Locate the string "Client" throughout the material and copy every line in which it occurs.
[ENTRIES SUPPLIED Boundary: Start]
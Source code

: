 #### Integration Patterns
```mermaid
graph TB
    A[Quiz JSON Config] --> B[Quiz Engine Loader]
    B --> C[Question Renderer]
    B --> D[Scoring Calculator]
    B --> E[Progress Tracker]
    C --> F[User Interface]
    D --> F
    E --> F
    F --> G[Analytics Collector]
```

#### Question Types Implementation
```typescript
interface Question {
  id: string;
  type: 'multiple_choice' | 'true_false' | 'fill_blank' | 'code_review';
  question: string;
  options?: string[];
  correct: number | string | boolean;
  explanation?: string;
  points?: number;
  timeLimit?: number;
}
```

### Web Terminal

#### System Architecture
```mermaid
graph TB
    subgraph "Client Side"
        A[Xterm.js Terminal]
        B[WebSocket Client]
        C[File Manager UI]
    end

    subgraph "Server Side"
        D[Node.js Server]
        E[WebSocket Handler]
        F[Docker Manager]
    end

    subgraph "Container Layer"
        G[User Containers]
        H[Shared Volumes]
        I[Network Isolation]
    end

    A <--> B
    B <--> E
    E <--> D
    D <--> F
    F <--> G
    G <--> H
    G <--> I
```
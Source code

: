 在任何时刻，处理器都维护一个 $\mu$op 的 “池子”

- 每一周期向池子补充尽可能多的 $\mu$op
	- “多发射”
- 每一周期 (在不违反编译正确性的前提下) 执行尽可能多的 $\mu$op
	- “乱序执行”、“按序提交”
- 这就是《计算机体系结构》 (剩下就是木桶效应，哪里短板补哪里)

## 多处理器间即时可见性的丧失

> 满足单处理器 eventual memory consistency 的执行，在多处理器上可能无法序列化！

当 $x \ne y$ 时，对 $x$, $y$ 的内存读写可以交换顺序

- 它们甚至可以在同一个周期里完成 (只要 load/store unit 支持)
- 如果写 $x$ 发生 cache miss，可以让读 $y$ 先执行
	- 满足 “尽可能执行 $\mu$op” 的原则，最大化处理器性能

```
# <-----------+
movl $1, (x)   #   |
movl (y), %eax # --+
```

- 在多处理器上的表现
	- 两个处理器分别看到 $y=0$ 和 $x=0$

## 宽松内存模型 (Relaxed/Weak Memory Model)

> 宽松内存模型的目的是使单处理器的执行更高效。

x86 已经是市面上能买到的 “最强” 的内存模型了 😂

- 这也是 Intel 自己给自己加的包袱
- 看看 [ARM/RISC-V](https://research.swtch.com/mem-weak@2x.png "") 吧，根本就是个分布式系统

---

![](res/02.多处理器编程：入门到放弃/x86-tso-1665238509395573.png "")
[ENTRIES SUPPLIED Boundary: End]
YOUR SOLUTION
    subgraph "Client Side"
        B[WebSocket Client]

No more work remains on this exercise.